The receptionist rang to say that Sylvie had arrived. I reluctantly left my desk.
Where had this woman come from, I wondered, catching sight of the back of her coat? I didn’t really know. Ren? I thought of him and smiled. Trust Ren to cultivate a black sheep. Of course, Ren and his wife Vicky would want to help her, the way they embraced any number of oddities and strays – Albanian students, impoverished artists of a vaguely dissident nature, friends of distant cousins studying in London, and, quite frankly, terrible bores. Out of the kindness of his heart, a lack of social snobbery, and a sense of gratitude to a country in which he had found marriage, employment and happiness, dear Ren, the champion of the underdog, threw dinner parties featuring much broken English and smiling formality. Sylvie would have come in on the back of some outsider, some flatmate or foreign language student, and been unquestioningly accepted by Ren and his wife.
She had been waylaid, and had had tea with someone, Sylvie said. I was mildly put out. We went to the predictable gastro pub round the corner, everything char-grilled and seared under a tent of noise.
She had never been so reticent. She seemed like a naive girl, restrained by her own pride. She was private, chilly and entirely diffident. She hardly ate; she rarely talked; I could barely hear her voice. I tried to get her to share my wine to loosen her up, but she took a couple of sips and left it.
I glanced at the clock. Very nearly an hour had passed. All goodwill was finally subsumed by irritation.‘OK,’ I said.‘Sorry, but I’d better scarper. I’ve got a meeting.’
She turned to me. She paused.
‘Nice to see you. Sorry it’s so short, but I’ve really got to go.’
‘The office,’ she said.
‘Sorry?’
‘I mean … I think you’ve forgotten why we were going to meet. I was going to take away some books, wasn’t I?’
‘Books. Yes. Books. Those things. Shit! I forgot.’
‘I’d much rather have books than lunch.’
‘You were going to clear some of the toppling piles, weren’t you? God, I’m really sorry. Today’s almost impossible–’
I glanced at her. She said nothing.
I paused.
‘Yes,’ I said. ‘I’m so sorry. Come quickly. Let’s go now, if you can rifle through them before my meeting.’

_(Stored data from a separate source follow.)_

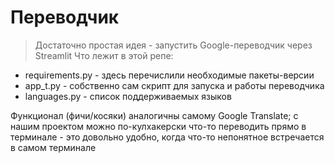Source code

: # Переводчик
> Достаточно простая идея - запустить Google-переводчик через Streamlit
Что лежит в этой репе:
- requirements.py - здесь перечислили необходимые пакеты-версии
- app_t.py - собственно сам скрипт для запуска и работы переводчика
- languages.py - список поддерживаемых языков

Функционал (фичи/косяки) аналогичны самому Google Translate; с нашим проектом можно по-кулхакерски что-то переводить прямо в терминале - это довольно удобно, когда что-то непонятное встречается в самом терминале
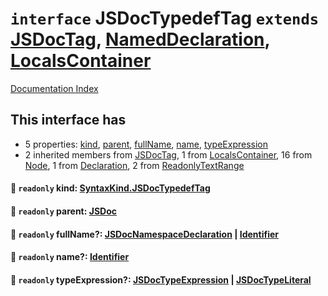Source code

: # `interface` JSDocTypedefTag `extends` [JSDocTag](../interface.JSDocTag/README.md), [NamedDeclaration](../interface.NamedDeclaration/README.md), [LocalsContainer](../interface.LocalsContainer/README.md)

[Documentation Index](../README.md)

## This interface has

- 5 properties:
[kind](#-readonly-kind-syntaxkindjsdoctypedeftag),
[parent](#-readonly-parent-jsdoc),
[fullName](#-readonly-fullname-jsdocnamespacedeclaration--identifier),
[name](#-readonly-name-identifier),
[typeExpression](#-readonly-typeexpression-jsdoctypeexpression--jsdoctypeliteral)
- 2 inherited members from [JSDocTag](../interface.JSDocTag/README.md), 1 from [LocalsContainer](../interface.LocalsContainer/README.md), 16 from [Node](../interface.Node/README.md), 1 from [Declaration](../interface.Declaration/README.md), 2 from [ReadonlyTextRange](../interface.ReadonlyTextRange/README.md)


#### 📄 `readonly` kind: [SyntaxKind.JSDocTypedefTag](../enum.SyntaxKind/README.md#jsdoctypedeftag--347)



#### 📄 `readonly` parent: [JSDoc](../interface.JSDoc/README.md)



#### 📄 `readonly` fullName?: [JSDocNamespaceDeclaration](../interface.JSDocNamespaceDeclaration/README.md) | [Identifier](../interface.Identifier/README.md)



#### 📄 `readonly` name?: [Identifier](../interface.Identifier/README.md)



#### 📄 `readonly` typeExpression?: [JSDocTypeExpression](../interface.JSDocTypeExpression/README.md) | [JSDocTypeLiteral](../interface.JSDocTypeLiteral/README.md)



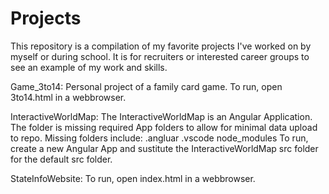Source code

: # Projects
This repository is a compilation of my favorite projects I've worked on by myself or during school. It is for recruiters or interested career groups to see an example of my work and skills.


Game_3to14:
    Personal project of a family card game.
    To run, open 3to14.html in a webbrowser.

InteractiveWorldMap:
    The InteractiveWorldMap is an Angular Application.
    The folder is missing required App folders to allow for minimal data upload to repo. Missing folders include:
        .angluar
        .vscode
        node_modules
    To run, create a new Angular App and sustitute the InteractiveWorldMap src folder for the default src folder.

StateInfoWebsite:
    To run, open index.html in a webbrowser.
    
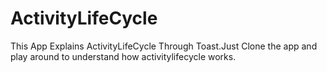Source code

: # ActivityLifeCycle
This App Explains ActivityLifeCycle Through Toast.Just Clone the app and play around to understand how activitylifecycle works.


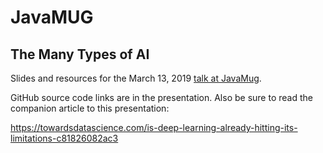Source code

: # JavaMUG
## The Many Types of AI 

Slides and resources for the March 13, 2019 [talk at JavaMug](https://www.meetup.com/javamug/events/257880128/). 

GitHub source code links are in the presentation. Also be sure to read the companion article to this presentation: 

https://towardsdatascience.com/is-deep-learning-already-hitting-its-limitations-c81826082ac3

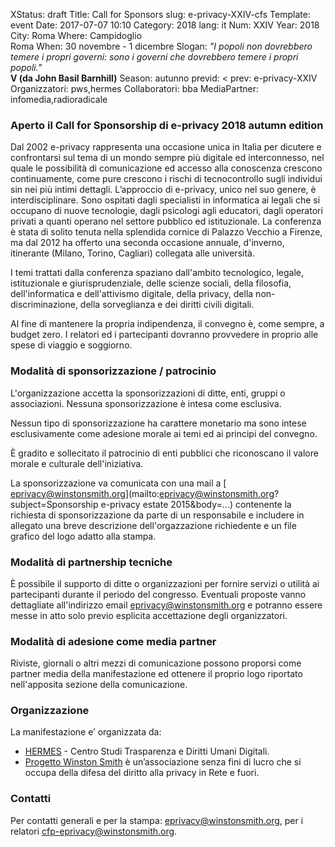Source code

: XStatus: draft
Title: Call for Sponsors
slug: e-privacy-XXIV-cfs
Template: event
Date: 2017-07-07 10:10
Category: 2018
lang: it
Num: XXIV
Year: 2018
City: Roma
Where: Campidoglio<br/>Roma
When: 30 novembre - 1 dicembre
Slogan: <i>"I popoli non dovrebbero temere i propri governi: sono i governi che dovrebbero temere i propri popoli."</i><br/><b>V (da John Basil Barnhill)</b>
Season: autunno
previd: &lt;
prev: e-privacy-XXIV
Organizzatori: pws,hermes
Collaboratori: bba
MediaPartner: infomedia,radioradicale

### Aperto il Call for Sponsorship di e-privacy 2018 autumn edition

Dal 2002 e-privacy rappresenta una occasione unica in Italia per
dicutere e confrontarsi sul tema di un mondo sempre più digitale ed
interconnesso, nel quale le possibilità di comunicazione ed accesso
alla conoscenza crescono continuamente, come pure crescono i rischi di
tecnocontrollo sugli individui sin nei più intimi
dettagli. L’approccio di e-privacy, unico nel suo genere, è
interdisciplinare. Sono ospitati dagli specialisti in informatica ai
legali che si occupano di nuove tecnologie, dagli psicologi agli
educatori, dagli operatori privati a quanti operano nel settore
pubblico ed istituzionale. La conferenza è stata di solito tenuta
nella splendida cornice di Palazzo Vecchio a Firenze, ma dal 2012 ha
offerto una seconda occasione annuale, d'inverno, itinerante (Milano,
Torino, Cagliari) collegata alle università.

I temi trattati dalla conferenza spaziano dall'ambito tecnologico,
legale, istituzionale e giurisprudenziale, delle scienze sociali,
della filosofia, dell'informatica e dell'attivismo digitale, della
privacy, della non-discriminazione, della sorveglianza e dei diritti
civili digitali.

Al fine di mantenere la propria indipendenza, il convegno è, come
sempre, a budget zero. I relatori ed i partecipanti dovranno
provvedere in proprio alle spese di viaggio e soggiorno.

### Modalità di sponsorizzazione / patrocinio

L'organizzazione accetta la sponsorizzazioni di ditte, enti, gruppi o
associazioni. Nessuna sponsorizzazione è intesa come esclusiva.

Nessun tipo di sponsorizzazione ha carattere monetario ma sono intese
esclusivamente come adesione morale ai temi ed ai principi del
convegno.

È gradito e sollecitato il patrocinio di enti pubblici che riconoscano
il valore morale e culturale dell'iniziativa.

La sponsorizzazione va comunicata con una mail a
[ eprivacy@winstonsmith.org](mailto:eprivacy@winstonsmith.org?subject=Sponsorship
e-privacy estate 2015&body=...) contenente la richiesta di
sponsorizzazione da parte di un responsabile e includere in allegato
una breve descrizione dell'orgazzazione richiedente e un file grafico
del logo adatto alla stampa.

### Modalità di partnership tecniche

È possibile il supporto di ditte o organizzazioni per fornire servizi
o utilità ai partecipanti durante il periodo del congresso. Eventuali
proposte vanno dettagliate all'indirizzo email
[ eprivacy@winstonsmith.org](mailto:eprivacy@winstonsmith.org) e
potranno essere messe in atto solo previo esplicita accettazione degli
organizzatori.


### Modalità di adesione come media partner

Riviste, giornali o altri mezzi di comunicazione possono proporsi come
partner media della manifestazione ed ottenere il proprio logo
riportato nell'apposita sezione della comunicazione.

### Organizzazione

La manifestazione e’ organizzata da:


 - [HERMES](http://logioshermes.org/) \- Centro Studi Trasparenza e Diritti Umani Digitali.
 - [Progetto Winston Smith](http://pws.winstonsmith.org/) è un’associazione senza fini di lucro che si occupa della difesa del diritto alla privacy in Rete e fuori.

### Contatti

Per contatti generali e per la stampa:
[eprivacy@winstonsmith.org](mailto:eprivacy@winstonsmith.org), per i
relatori
[cfp-eprivacy@winstonsmith.org](mailto:cfp-eprivacy@winstonsmith.org).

‘Yes,’ she said. ‘Of course.’
I spoke to a publicist while she knelt on the office floor and sifted through the piles of hardbacks as though she were a long-experienced secretary, checking the press releases, rejecting titles at a glance.
‘Take all those,’ I said, glancing at her modest selection. I put the phone down. ‘That one, though. What’s the publication date?’
She paused. ‘February the sixteenth,’ she said.
‘There’s still time to do it. Oh, but fuck it. Take it. I don’t need to review the old biddy anyway.’
‘Oh, but she’s – extraordinary,’ said Sylvie.
‘Is she? No one reads her.’
‘I do.’
‘Do you?’
‘All of her. Every single one. From the fifties onwards. The essays too.’
‘Really?’ I said, frowning. ‘How surprising. Take it, anyway. Hang on. Is she really that good? I’ve only read – what? – a bit of the famous stuff.’
‘Exceptional,’ she said quietly.
‘Do me a short review while you’re at it, then,’ I said in a cavalier fashion. I heard myself, and stopped. My stupid words rang in my ears. I tried to backtrack. ‘Well, maybe that’s pushing it–’
There was silence. I glanced at her; she knelt there, her lips slightly parted. There was further silence.
‘Do me a tiny review,’ I said then, to fill the aching pause. ‘Just – three hundred words or so.’
The faintest smile seemed to illuminate her face.
‘Could I?’ she said.
‘Of course you could,’ I said, because there was nothing else to say.
After work, I met MacDara in the gastro pub, now full of shouting people propping themselves up to drink Salice Salentino and dramatise the events of their working day. I had a headache. I wanted to go home, but MacDara was like a remnant of my old life, bearing arrows of freedom, little feathery tokens of liberation, and it seemed as though, when our conversations reached a certain burbling, overlapping pitch, we could throw everything down and go off white-water rafting, or propel ourselves from some mountain, cinema ad style, trailing plumes of snow as we span through a saturated blue sky. Lelia’s spirit was more home-bound.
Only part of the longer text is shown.